Come November, not just the Americans but the world has a date with history. True, the others can't vote in the presidential election but they have made their preference patently clear by filling the streets from Rome to London, from New Delhi to Islamabad against the current occupant of the White House. What seems obvious to millions abroad is blended into a mess of mixed messages by the spin machine here, leaving Americans deeply divided and even confused.

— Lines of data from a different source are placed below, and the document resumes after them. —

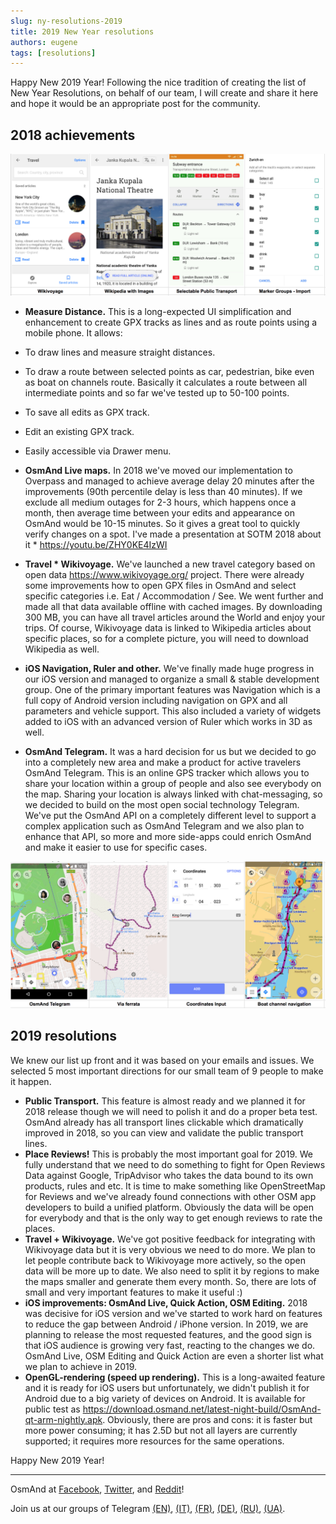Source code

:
 ```yaml
---
slug: ny-resolutions-2019
title: 2019 New Year resolutions
authors: eugene
tags: [resolutions]
---
```


Happy New 2019 Year!
Following the nice tradition of creating the list of New Year Resolutions, on behalf of our team, I will create and share it here and hope it would be an appropriate post for the community.

<!--truncate-->


## 2018 achievements

![OsmAnd 2019 resolutions](./2018-NY-1.png)

* **Measure Distance.**
This is a long-expected UI simplification and enhancement to create GPX tracks as lines and as route points using a mobile phone. It allows:
* To draw lines and measure straight distances.
* To draw a route between selected points as car, pedestrian, bike even as boat on channels route. Basically it calculates a route between all intermediate points and so far we've tested up to 50-100 points.
* To save all edits as GPX track.
* Edit an existing GPX track.
* Easily accessible via Drawer menu.

* **OsmAnd Live maps.**
 In 2018 we've moved our implementation to Overpass and managed to achieve average delay 20 minutes after the improvements (90th percentile delay is less than 40 minutes). If we exclude all medium outages for 2-3 hours, which happens once a month, then average time between your edits and appearance on OsmAnd would be 10-15 minutes. So it gives a great tool to quickly verify changes on a spot. I've made a presentation at SOTM 2018 about it * https://youtu.be/ZHY0KE4IzWI
* **Travel * Wikivoyage.**
 We've launched a new travel category based on open data https://www.wikivoyage.org/ project. There were already some improvements how to open GPX files in OsmAnd and select specific categories i.e. Eat / Accommodation / See. We went further and made all that data available offline with cached images. By downloading 300 MB, you can have all travel articles around the World and enjoy your trips. Of course, Wikivoyage data is linked to Wikipedia articles about specific places, so for a complete picture, you will need to download Wikipedia as well.
* **iOS Navigation, Ruler and other.**
 We've finally made huge progress in our iOS version and managed to organize a small &amp; stable development group. One of the primary important features was Navigation which is a full copy of Android version including navigation on GPX and all parameters and vehicle support. This also included a variety of widgets added to iOS with an advanced version of Ruler which works in 3D as well.
* **OsmAnd Telegram.**
 It was a hard decision for us but we decided to go into a completely new area and make a product for active travelers OsmAnd Telegram. This is an online GPS tracker which allows you to share your location within a group of people and also see everybody on the map. Sharing your location is always linked with chat-messaging, so we decided to build on the most open social technology Telegram. We've put the OsmAnd API on a completely different level to support a complex application such as OsmAnd Telegram and we also plan to enhance that API, so more and more side-apps could enrich OsmAnd and make it easier to use for specific cases.

![OsmAnd 2019 resolutions](./2018-NY-2.png)

## 2019 resolutions

We knew our list up front and it was based on your emails and issues. We selected 5 most important directions for our small team of 9 people to make it happen.


* **Public Transport.**
 This feature is almost ready and we planned it for 2018 release though we will need to polish it and do a proper beta test. OsmAnd already has all transport lines clickable which dramatically improved in 2018, so you can view and validate the public transport lines.
* **Place Reviews!**
 This is probably the most important goal for 2019. We fully understand that we need to do something to fight for Open Reviews Data against Google, TripAdvisor who takes the data bound to its own products, rules and etc. It is time to make something like OpenStreetMap for Reviews and we've already found connections with other OSM app developers to build a unified platform. Obviously the data will be open for everybody and that is the only way to get enough reviews to rate the places.
* **Travel + Wikivoyage.**
 We've got positive feedback for integrating with Wikivoyage data but it is very obvious we need to do more. We plan to let people contribute back to Wikivoyage more actively, so the open data will be more up to date. We also need to split it by regions to make the maps smaller and generate them every month. So, there are lots of small and very important features to make it useful :)
* **iOS improvements: OsmAnd Live, Quick Action, OSM Editing.**
2018 was decisive for iOS version and we've started to work hard on features to reduce the gap between Android / iPhone version. In 2019, we are planning to release the most requested features, and the good sign is that iOS audience is growing very fast, reacting to the changes we do. OsmAnd Live, OSM Editing and Quick Action are even a shorter list what we plan to achieve in 2019.
* **OpenGL-rendering (speed up rendering).**
 This is a long-awaited feature and it is ready for iOS users but unfortunately, we didn't publish it for Android due to a big variety of devices on Android. It is available for public test as https://download.osmand.net/latest-night-build/OsmAnd-qt-arm-nightly.apk. Obviously, there are pros and cons: it is faster but more power consuming; it has 2.5D but not all layers are currently supported; it requires more resources for the same operations.

Happy New 2019 Year!

_____________________________

<p>OsmAnd at <a href="https://www.facebook.com/osmandapp/">Facebook</a>, <a href="https://www.twitter.com/osmandapp/">Twitter</a>, and <a href="https://www.reddit.com/r/OsmAnd/">Reddit</a>!</p>
<p>Join us at our groups of Telegram <a href="https://t.me/OsmAndMaps">(EN)</a>, <a href="https://t.me/itosmand">(IT)</a>,  <a href="https://t.me/frosmand">(FR)</a>, <a href="https://t.me/deosmand">(DE)</a>, <a href="https://t.me/ruosmand">(RU)</a>, <a href="https://t.me/uaosmand">(UA)</a>.</p>
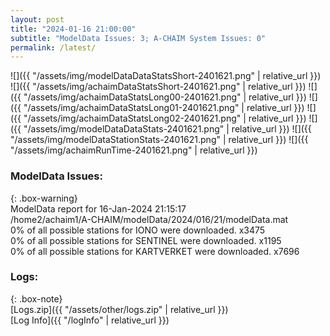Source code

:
 ```yaml
---
layout: post
title: "2024-01-16 21:00:00"
subtitle: "ModelData Issues: 3; A-CHAIM System Issues: 0"
permalink: /latest/
---
```


![]({{ "/assets/img/modelDataDataStatsShort-2401621.png" | relative_url }})
![]({{ "/assets/img/achaimDataStatsShort-2401621.png" | relative_url }})
![]({{ "/assets/img/achaimDataStatsLong00-2401621.png" | relative_url }})
![]({{ "/assets/img/achaimDataStatsLong01-2401621.png" | relative_url }})
![]({{ "/assets/img/achaimDataStatsLong02-2401621.png" | relative_url }})
![]({{ "/assets/img/modelDataDataStats-2401621.png" | relative_url }})
![]({{ "/assets/img/modelDataStationStats-2401621.png" | relative_url }})
![]({{ "/assets/img/achaimRunTime-2401621.png" | relative_url }})


### ModelData Issues:  
  
{: .box-warning}  
 ModelData report for 16-Jan-2024 21:15:17   
 /home2/achaim1/A-CHAIM/modelData/2024/016/21/modelData.mat   
 0% of all possible stations for IONO were downloaded. x3475   
 0% of all possible stations for SENTINEL were downloaded. x1195   
 0% of all possible stations for KARTVERKET were downloaded. x7696   
  


### Logs:  
  
{: .box-note}  
[Logs.zip]({{ "/assets/other/logs.zip" | relative_url }})  
[Log Info]({{ "/logInfo" | relative_url }})  
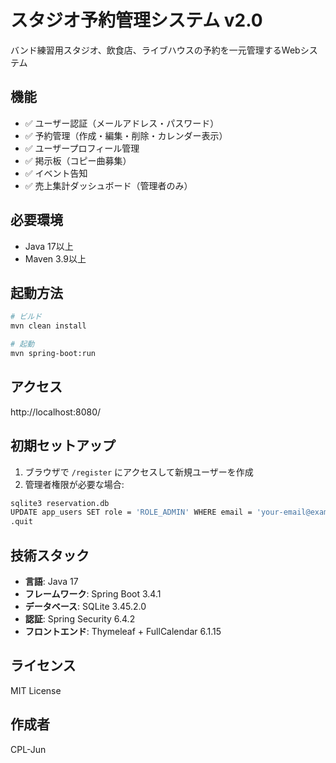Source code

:# スタジオ予約管理システム v2.0

バンド練習用スタジオ、飲食店、ライブハウスの予約を一元管理するWebシステム

## 機能

- ✅ ユーザー認証（メールアドレス・パスワード）
- ✅ 予約管理（作成・編集・削除・カレンダー表示）
- ✅ ユーザープロフィール管理
- ✅ 掲示板（コピー曲募集）
- ✅ イベント告知
- ✅ 売上集計ダッシュボード（管理者のみ）

## 必要環境

- Java 17以上
- Maven 3.9以上

## 起動方法

```bash
# ビルド
mvn clean install

# 起動
mvn spring-boot:run
```

## アクセス

http://localhost:8080/

## 初期セットアップ

1. ブラウザで `/register` にアクセスして新規ユーザーを作成
2. 管理者権限が必要な場合:

```bash
sqlite3 reservation.db
UPDATE app_users SET role = 'ROLE_ADMIN' WHERE email = 'your-email@example.com';
.quit
```

## 技術スタック

- **言語**: Java 17
- **フレームワーク**: Spring Boot 3.4.1
- **データベース**: SQLite 3.45.2.0
- **認証**: Spring Security 6.4.2
- **フロントエンド**: Thymeleaf + FullCalendar 6.1.15

## ライセンス

MIT License

## 作成者

CPL-Jun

Yes, there is ferment in America. Anger and anxiety, some faith and many doubts, even fear and foreboding. The Americans know that George Bush vs John Kerry is no ordinary election but one in which the world has a stake. The Indian Americans are energised as never before, gaining a voice louder than their 5,00,000 votes. The second generation, unwilling to float uncommitted in political waters muddied by racial profiling, the draconian Patriot Act and anti-Muslim sentiments, is pushing the 'mummy daddy crowd' to stand up and be counted. The young and unafraid raised a cool million at a breakfast with the candidate last month under the banner "South Asians for Kerry" and now they are on a registration drive with "Just Vote Yaar!". Protection of civil rights is a top priority.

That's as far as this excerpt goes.